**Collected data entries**
□ □ □ □
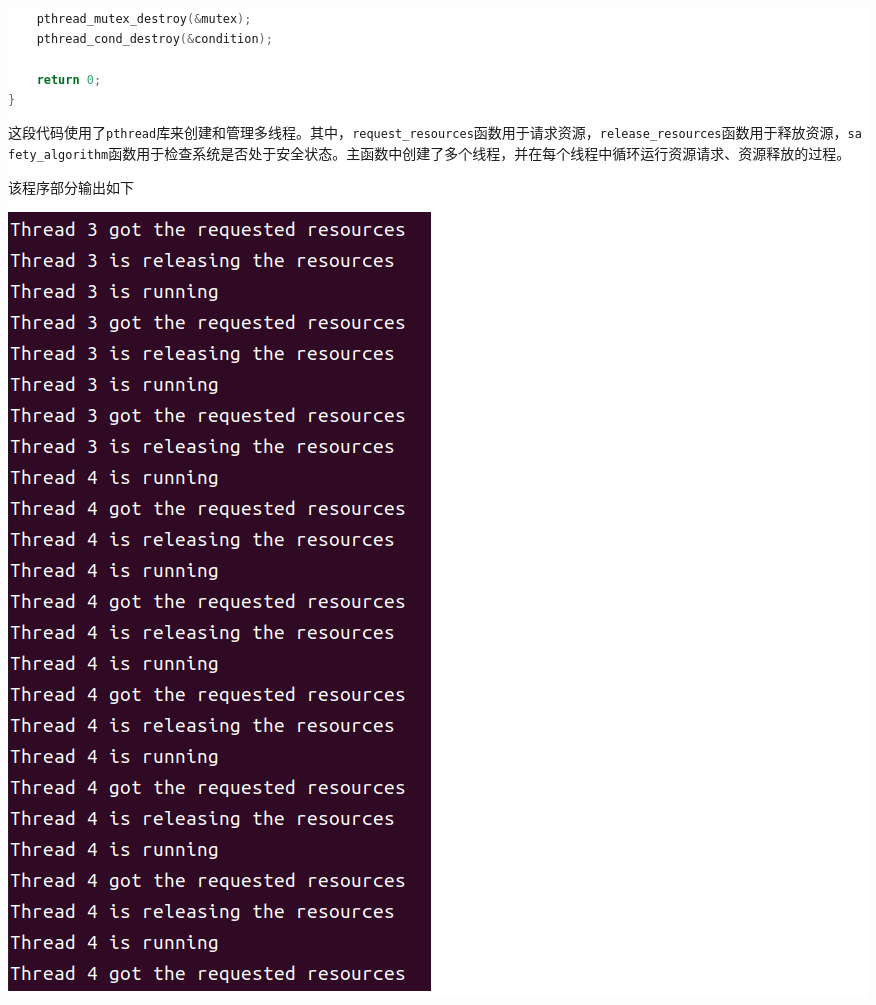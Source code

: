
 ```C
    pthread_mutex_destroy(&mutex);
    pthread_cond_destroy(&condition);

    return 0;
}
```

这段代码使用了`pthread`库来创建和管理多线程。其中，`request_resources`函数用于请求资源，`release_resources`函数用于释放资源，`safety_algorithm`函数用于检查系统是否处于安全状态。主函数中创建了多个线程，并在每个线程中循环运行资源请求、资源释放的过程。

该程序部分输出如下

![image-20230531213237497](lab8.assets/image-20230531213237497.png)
□ □ □ □
Your copy should match the records above exactly, apart from the pictures, which stay out.

Source code

:
 ```C
    pthread_mutex_destroy(&mutex);
    pthread_cond_destroy(&condition);

    return 0;
}
```

这段代码使用了`pthread`库来创建和管理多线程。其中，`request_resources`函数用于请求资源，`release_resources`函数用于释放资源，`safety_algorithm`函数用于检查系统是否处于安全状态。主函数中创建了多个线程，并在每个线程中循环运行资源请求、资源释放的过程。

该程序部分输出如下

![image-20230531213237497](lab8.assets/image-20230531213237497.png)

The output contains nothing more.